I recently read an article by Jesus Mosterin, called “The Unity of Particle Physics and Cosmology?” (pg. 165-176 in The Problem of the Unity of Science edited by Agazzi and Faye). The article is very interesting, because it proposes something I hadn’t heard before, namely, that the Casimir effect might be the phenomenon that is the conceptual key to unifying quantum and cosmological scales. The idea is that vacuum energies associated with a cosmological constant, Λ, might be the cause of the effect (there are numerous interpretations); but there is/are a problem(s), which has been noted by Steven Weinberg, Alan Guth, and others. In particular, the one that immediately comes to the fore is the problematic nature of the consequences of a varying cosmological constant. (Keep in mind that the early universe seemed to have an enormous vacuum energy present, while, now, all we have is this rinky-dink Casimir effect of quantum mechanical origin.) “Why in the world would that matter,” is a natural question. Again, think “unity”: we are talking about general relativity, too. Mosterin sets the scenario up nicely, first quoting Guth, then Weinberg:
“According to A. Guth, ‘something is happening to suppress this vacuum density.’ Nobody knows what it is. ‘This unbelievable amount of fine-tuning tells us that our understanding of the interplay of gravity and quantum vacuum energy is insufficient. Therefore, a mechanism relying mainly on this interplay seems unsatisfactory.’ Possibly solutions to the cosmological constant problem are particularly constrained if they are to be compatible with the inflationary scenario” (Mosterin 169).
The constraint Mosterin is talking about is the mathematical necessity that arises from the portion of the Einstein equations, Tab, that makes it impossible for Λ to vary. The mathematical reason is that, if the covariant derivative of the Einstein tensor field is not zero, ∇ ∙ Tab ≠ 0, then energy is not conserved. The conundrum is clear: Currently, measurement suggest Λ ≈ 0, while inflationary theory suggests values in the early universe were enormous. In fact, the number that is oft thrown around is the difference between what inflationary theory suggests Λ should be today and what it is observed to be, a difference of 10120 (i.e., 120 orders of magnitude in difference).
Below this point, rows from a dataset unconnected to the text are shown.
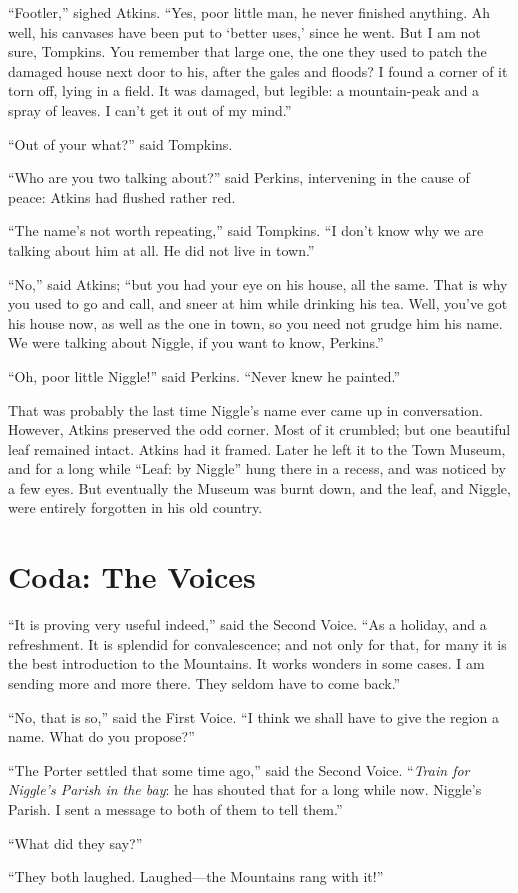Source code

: “Footler,” sighed Atkins. “Yes, poor little man, he never finished anything. Ah well, his canvases have been put to ‘better uses,’ since he went. But I am not sure, Tompkins. You remember that large one, the one they used to patch the damaged house next door to his, after the gales and floods? I found a corner of it torn off, lying in a field. It was damaged, but legible: a mountain-peak and a spray of leaves. I can’t get it out of my mind.”

“Out of your what?” said Tompkins.

“Who are you two talking about?” said Perkins, intervening in the cause of peace: Atkins had flushed rather red.

“The name’s not worth repeating,” said Tompkins. “I don’t know why we are talking about him at all. He did not live in town.”

“No,” said Atkins; “but you had your eye on his house, all the same. That is why you used to go and call, and sneer at him while drinking his tea. Well, you’ve got his house now, as well as the one in town, so you need not grudge him his name. We were talking about Niggle, if you want to know, Perkins.”

“Oh, poor little Niggle!” said Perkins. “Never knew he painted.”

That was probably the last time Niggle’s name ever came up in conversation. However, Atkins preserved the odd corner. Most of it crumbled; but one beautiful leaf remained intact. Atkins had it framed. Later he left it to the Town Museum, and for a long while “Leaf: by Niggle” hung there in a recess, and was noticed by a few eyes. But eventually the Museum was burnt down, and the leaf, and Niggle, were entirely forgotten in his old country.

\onlyscore{\pagebreak}
\section*{Coda: The Voices}

“It is proving very useful indeed,” said the Second Voice. “As a holiday, and a refreshment. It is splendid for convalescence; and not only for that, for many it is the best introduction to the Mountains. It works wonders in some cases. I am sending more and more there. They seldom have to come back.”

“No, that is so,” said the First Voice. “I think we shall have to give the region a name. What do you propose?”

“The Porter settled that some time ago,” said the Second Voice. “\emph{Train for Niggle’s Parish in the bay}: he has shouted that for a long while now. Niggle’s Parish. I sent a message to both of them to tell them.”

“What did they say?”

“They both laughed. Laughed—the Mountains rang with it!”

\onlyscore{\bigskip\bigskip}

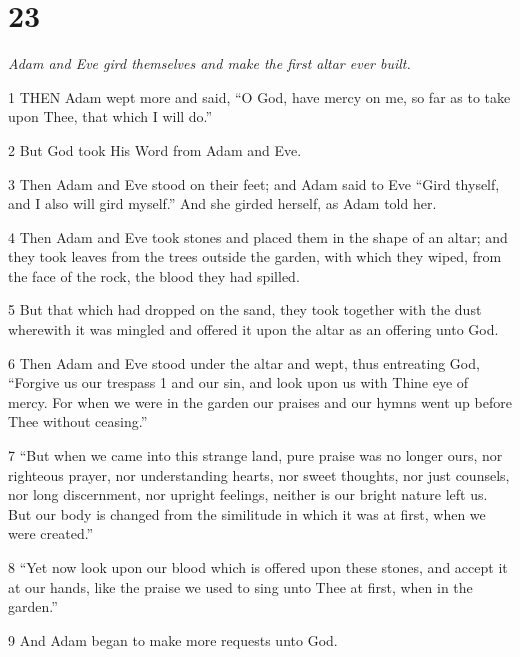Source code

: \chapter{23}

\par \textit{Adam and Eve gird themselves and make the first altar ever built.}

\par 1 THEN Adam wept more and said, “O God, have mercy on me, so far as to take upon Thee, that which I will do.”

\par 2 But God took His Word from Adam and Eve.

\par 3 Then Adam and Eve stood on their feet; and Adam said to Eve “Gird thyself, and I also will gird myself.” And she girded herself, as Adam told her.

\par 4 Then Adam and Eve took stones and placed them in the shape of an altar; and they took leaves from the trees outside the garden, with which they wiped, from the face of the rock, the blood they had spilled.

\par 5 But that which had dropped on the sand, they took together with the dust wherewith it was mingled and offered it upon the altar as an offering unto God.

\par 6 Then Adam and Eve stood under the altar and wept, thus entreating God, “Forgive us our trespass 1 and our sin, and look upon us with Thine eye of mercy. For when we were in the garden our praises and our hymns went up before Thee without ceasing.”

\par 7 “But when we came into this strange land, pure praise was no longer ours, nor righteous prayer, nor understanding hearts, nor sweet thoughts, nor just counsels, nor long discernment, nor upright feelings, neither is our bright nature left us. But our body is changed from the similitude in which it was at first, when we were created.”

\par 8 “Yet now look upon our blood which is offered upon these stones, and accept it at our hands, like the praise we used to sing unto Thee at first, when in the garden.”

\par 9 And Adam began to make more requests unto God.


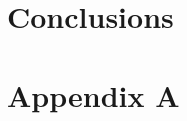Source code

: \documentclass [11pt, proquest] {uwthesis}[2020/02/24]
\begin{document}
\chapter{Conclusions}
\label{chap:conclusions}

 
\printendnotes

%
%


%
%
\appendix
\raggedbottom\sloppy
 
 \chapter{Appendix A}
\label{sec:appendix_a}

\end{document}
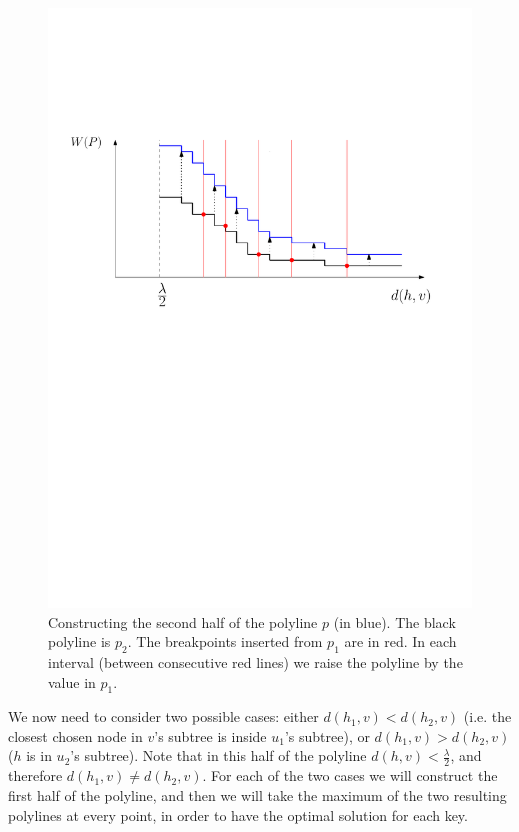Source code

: \documentclass[11pt,a4paper]{article}
\theoremstyle{definition}
\theoremstyle{remark}
\begin{document}
\begin{figure}[h]
\begin{center}
\includegraphics[scale=.55]{new_polyline_second_half}
\end{center}
\caption{Constructing the second half of the polyline $p$ (in blue). The black polyline is $p_2$. The breakpoints inserted from $p_1$ are in red. In each interval (between consecutive red lines) we raise the polyline by the value in $p_1$.
\label{figure of constructing the second half of the polyline}}
\end{figure}

\vspace{0.04in}  We now need to consider two possible cases: either $d(h_1,v) < d(h_2,v)$ (i.e. the closest chosen node in $v$'s subtree is inside $u_1$'s subtree), or $d(h_1,v) > d(h_2,v)$ ($h$ is in $u_2$'s subtree). Note that in this half of the polyline $d(h,v)<\frac{\lambda}{2}$, and therefore $d(h_1,v) \neq d(h_2,v)$. For each of the two cases we will construct the first half of the polyline, and then we will take the maximum of the two resulting polylines at every point, in order to have the optimal solution for each key.
\end{document}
I do have one concern about Mosterin’s article, which is that I wonder whether he (and other philosophers of physics; and physicists, too) aren’t thinking too much like physicists, or even thinking too much about the mathematics and constraints the physical system places on the mathematics. The mathematics-first mentality is too natural among physicists, sometimes, and this may be an issue, here. What I have in mind is thinking about physical properties of space, first, then altering the mathematics on that basis. For example, if space time “unfolds” as space expands, this may permit space to retain a constant Λ, while adjusting the observed value over time. The idea would be to place physical space into a mathematical space, where the vacuum energy is constant per unit of physical space, but where it can be dispersed in a mathematical space. The mathematical space is only a conceptual aid; it need not be anything more than heuristic. It is not a sure-fire way of working out all of the problems —it may work, it may not—, but I feel that very good philosophers of physics sometimes make the error of thinking too much like physicists, being that many are trying very hard to adhere to many of the community’s various modes of thinking while doing their philosophy. I think this is one place where it might be getting us into trouble, and forestalling philosophers of physics from lending an important philosophical hand to the physicists.
 For anyone who cares how this calculation is done, the expected Λ value is the planck mass divided by the planck length cubed.